If you are unable to post bail, you may be eligible for a bail bond. A bail bond is a type of insurance that will pay the bail amount if you fail to appear in court. However, bail bonds are usually secured with collateral, so the bail bond agent may take what was used as collateral to compensate them for paying your bail if you neglect to show up in court.
The premium for a bail bond is typically ten percent of the bail amount. So, if your bail is set at $1,000, you would have to pay $100 to get out of jail. There are several companies that offer bail bonds, so it’s important to do your research before choosing one.

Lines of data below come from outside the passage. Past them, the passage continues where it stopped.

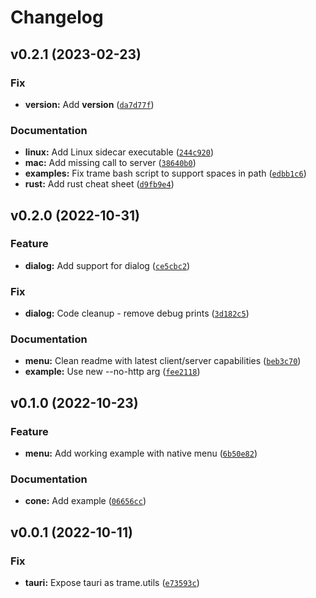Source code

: # Changelog

<!--next-version-placeholder-->

## v0.2.1 (2023-02-23)
### Fix
* **version:** Add __version__ ([`da7d77f`](https://github.com/Kitware/trame-tauri/commit/da7d77f5bdd109954cbea86cc4fe482ed957f1c8))

### Documentation
* **linux:** Add Linux sidecar executable ([`244c920`](https://github.com/Kitware/trame-tauri/commit/244c9206de021892bb6e09d65224426393188fb3))
* **mac:** Add missing call to server ([`38640b0`](https://github.com/Kitware/trame-tauri/commit/38640b081339cbcbb6e0fad61ac5ea5458fdaacf))
* **examples:** Fix trame bash script to support spaces in path ([`edbb1c6`](https://github.com/Kitware/trame-tauri/commit/edbb1c6ad6b7d199bdba43cd479a39c3e8f023a9))
* **rust:** Add rust cheat sheet ([`d9fb9e4`](https://github.com/Kitware/trame-tauri/commit/d9fb9e470bfbd5ad79774aa2350b9defedeb8e91))

## v0.2.0 (2022-10-31)
### Feature
* **dialog:** Add support for dialog ([`ce5cbc2`](https://github.com/Kitware/trame-tauri/commit/ce5cbc238d4e65a1411a249be67495f6ab8c2edd))

### Fix
* **dialog:** Code cleanup - remove debug prints ([`3d182c5`](https://github.com/Kitware/trame-tauri/commit/3d182c5798bd5a6b45c3f764cbfe70700867dbc9))

### Documentation
* **menu:** Clean readme with latest client/server capabilities ([`beb3c70`](https://github.com/Kitware/trame-tauri/commit/beb3c70e36dabbc69eef7a72db2ff07f6de543f3))
* **example:** Use new --no-http arg ([`fee2118`](https://github.com/Kitware/trame-tauri/commit/fee211858bfdef213051367ef19bff74756ea5d2))

## v0.1.0 (2022-10-23)
### Feature
* **menu:** Add working example with native menu ([`6b50e82`](https://github.com/Kitware/trame-tauri/commit/6b50e828267e573e6f88cb12487da1a73a75ca21))

### Documentation
* **cone:** Add example ([`06656cc`](https://github.com/Kitware/trame-tauri/commit/06656cc53f9c2012ac0987bffcabd446c737d04d))

## v0.0.1 (2022-10-11)
### Fix
* **tauri:** Expose tauri as trame.utils ([`e73593c`](https://github.com/Kitware/trame-tauri/commit/e73593c6d4083a6346d737c8b924f94f39e0d9dd))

An easy way to do that is to focus your search on your location. For instance, if you live in Oakland, doing an online search with the words “bail bonds Oakland” should bring up a list of reputable companies. Then, you can read reviews and compare prices to find the best bail bond company for your needs.
Misdemeanors are typically lesser crimes than felonies, but they can still lead to jail time and hefty fines. If you are facing misdemeanor charges, it’s important to understand the bail process and what you can expect. Remember, the amount of bail will depend on the charge and your criminal history.